Mental Health

Anxiety and Depression in Lockdown

In this article we’ll look at some ways to manage your mental health while social distancing.

Managing Your Mental Health in Lockdown

Cancelled travel plans, indefinite isolation, panic over scarce resources, and information overload could be a recipe for unchecked anxiety and depression. Read our article below for some tips on managing low mood in lockdown.

Stick to a routine

Try to maintain as much structure in your day as possible. Your days might look very different to how they did before lockdown, however you should aim to wake up and go to bed at the same time, eat proper meals, shower as normal, and try to get some fresh air. While it’s a great opportunity to wear some comfy clothes, change out of your PJs every day. If you have certain days to do chores around the home, stick to these.

Sticking to a routine means there is less time for dark, intrusive thoughts to escalate and it’ll be easier to transition back to normal.

Avoid the news

The constant coverage of the pandemic can make it very easy to obsess over every new article. Social media is saturated with articles and posts, sometimes spreading misinformation or coming from untrustworthy sources.

You might find it helpful to choose some sources you know you can trust, and only check them for a limited amount of time each day.

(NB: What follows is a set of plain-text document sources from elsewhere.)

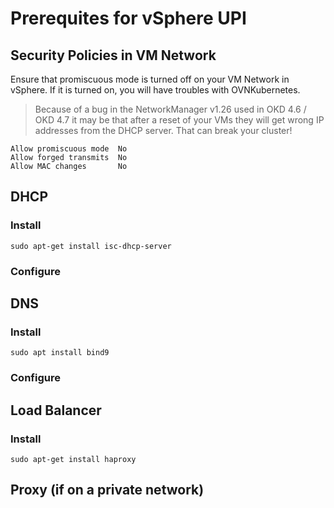 # Prerequites for vSphere UPI

## Security Policies in VM Network

Ensure that promiscuous mode is turned off on your VM Network in vSphere. If it is turned on, you will have troubles with OVNKubernetes. 

> Because of a bug in the NetworkManager v1.26 used in OKD 4.6 / OKD 4.7 it may be that after a reset of your VMs they will get wrong IP addresses from the DHCP server. That can break your cluster!

```
Allow promiscuous mode	No
Allow forged transmits	No
Allow MAC changes	    No
```

## DHCP

### Install

```
sudo apt-get install isc-dhcp-server
```

### Configure

## DNS

### Install

```
sudo apt install bind9
```

### Configure

## Load Balancer

### Install

```
sudo apt-get install haproxy
```


## Proxy (if on a private network)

This way you can ensure you’re only getting the facts you need rather than speculation and, ultimately, fearmongering.

Look after your wellbeing

Make sure you are looking after yourself. Do what you can to get enough sleep, try to get some fresh air, and eat well.

You should also make sure you are getting enough natural sunlight. You might want to consider going for a daily walk of about 10-15 minutes. This ensure you are getting fresh air and natural sunlight, which will increase serotonin and Vitamin D levels in the body.

Consider your environment

If your surroundings are unorganised and unclean, it may have an effect on your mental health. Keep your home clean and tidy, as this will help to reduce feelings of unease and even claustrophobia.

You may also want to set up boundaries or ‘mental zones’ for your daily activities. For example, if you are working from home, set up a space with a desk and an appropriate chair to work from, rather than the sofa. Don’t eat in bed. Loosening these boundaries can make the day feel very long and can interrupt your routine.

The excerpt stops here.